Do you still want to go back to recording in mono?

Yes, but people are sold on stereo.  The best stereo is just to split you straight across both speakers, but that doesn't work well with pressing or especially on the radio.  It sounds awful in mono, everything cancels.  Stereo is always a compromise anyway.  In a statement, when recording you should always go to whatever technique reproduces what you want to get.  As I view recording today, the whole thing depends upon your use of echo and to what extent and how you use your limiters.  There aren't that many engineers who really appreciate or can handle this.  If it were up to me, we'd go back to mono.  The stereo idea doesn't really do much for my recording needs.  I don't need 24 tracks.  I do a few overdubs, some vocals.  You can separate the guitar just so far before it gets pointless.  To achieve the stereo concept, they usually pan the guitar right in the middle, which leaves a lot on the ends.  I always have the mix done at the same studio I record in so we use the same speakers throughout.  When all is said and done, you work hard to achieve a stereo sound on the most expensive speakers only to have it played through dime-size, 50 cent mono car speakers.  The whole thing would be easier to do in mono since that's where it ends up anyway.

What type of strings do you use?

No particular make, just a medium gauge with .013 top and .056 bottom.  The other bottoms are .026, .036, .046.  I prefer silk-and-steel strings on the right guitar line on my B-45 that was stolen.  That combination was perfect.

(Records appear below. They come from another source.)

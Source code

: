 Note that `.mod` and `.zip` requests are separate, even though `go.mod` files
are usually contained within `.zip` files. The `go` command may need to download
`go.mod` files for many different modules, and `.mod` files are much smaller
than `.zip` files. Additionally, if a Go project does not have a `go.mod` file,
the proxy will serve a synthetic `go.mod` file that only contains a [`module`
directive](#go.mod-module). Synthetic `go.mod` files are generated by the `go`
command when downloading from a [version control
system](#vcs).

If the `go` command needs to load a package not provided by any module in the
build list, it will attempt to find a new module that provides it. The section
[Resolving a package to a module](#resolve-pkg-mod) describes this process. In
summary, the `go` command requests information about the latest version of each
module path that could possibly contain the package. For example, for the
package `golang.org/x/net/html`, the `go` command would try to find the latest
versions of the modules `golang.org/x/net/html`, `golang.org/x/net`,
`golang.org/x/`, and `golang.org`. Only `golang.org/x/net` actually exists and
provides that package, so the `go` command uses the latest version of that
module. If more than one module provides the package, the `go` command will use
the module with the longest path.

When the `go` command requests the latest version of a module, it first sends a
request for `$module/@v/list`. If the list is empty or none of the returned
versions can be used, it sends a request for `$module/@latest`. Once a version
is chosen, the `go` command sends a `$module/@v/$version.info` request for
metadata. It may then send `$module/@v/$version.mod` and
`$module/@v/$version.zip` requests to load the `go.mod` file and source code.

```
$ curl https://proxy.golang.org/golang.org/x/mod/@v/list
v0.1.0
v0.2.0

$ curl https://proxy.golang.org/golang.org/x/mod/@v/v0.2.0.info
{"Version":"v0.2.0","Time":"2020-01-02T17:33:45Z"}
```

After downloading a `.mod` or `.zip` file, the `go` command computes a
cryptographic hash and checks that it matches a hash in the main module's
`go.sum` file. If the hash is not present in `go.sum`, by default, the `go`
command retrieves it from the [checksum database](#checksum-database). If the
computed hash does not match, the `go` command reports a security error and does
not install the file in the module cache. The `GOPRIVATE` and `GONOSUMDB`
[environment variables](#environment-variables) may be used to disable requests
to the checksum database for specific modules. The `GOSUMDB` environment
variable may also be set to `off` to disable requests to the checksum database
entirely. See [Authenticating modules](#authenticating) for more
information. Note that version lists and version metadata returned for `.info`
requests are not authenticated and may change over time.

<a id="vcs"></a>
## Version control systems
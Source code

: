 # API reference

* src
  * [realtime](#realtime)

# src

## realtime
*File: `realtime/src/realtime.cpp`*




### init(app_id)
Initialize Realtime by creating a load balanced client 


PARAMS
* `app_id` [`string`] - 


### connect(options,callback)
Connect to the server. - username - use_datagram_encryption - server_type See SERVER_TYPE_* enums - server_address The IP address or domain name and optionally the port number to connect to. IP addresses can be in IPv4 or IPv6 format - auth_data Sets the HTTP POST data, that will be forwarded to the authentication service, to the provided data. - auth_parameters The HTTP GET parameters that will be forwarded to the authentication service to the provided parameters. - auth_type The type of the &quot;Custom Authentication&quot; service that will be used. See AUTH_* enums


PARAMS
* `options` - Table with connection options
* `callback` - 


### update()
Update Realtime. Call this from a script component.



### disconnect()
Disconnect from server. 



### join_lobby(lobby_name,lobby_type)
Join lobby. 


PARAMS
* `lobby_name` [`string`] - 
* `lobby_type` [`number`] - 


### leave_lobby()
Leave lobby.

How often do you change strings?

I change them when I think they are getting dead.  I used to wait until they broke, but that became a problem if it happened during a performance.  If I'm playing every night, I ll change the octaves, A and E every two and a half to three weeks.  When they start to be cantankerous to tune, I change them all.  I don't really like to do this because I hate new strings.  They're harder to play because I can't really rip into them; they're too flexible.  You actually get more tone if they're slightly dead.  They sizzle too much when new.  I don't clean them after I play.  I had a problem for a while where the pads on my left hand would sweat.  I always felt sorry for those people who had that problem, but luckily for me, that problem disappeared as quickly and mysteriously as it appeared.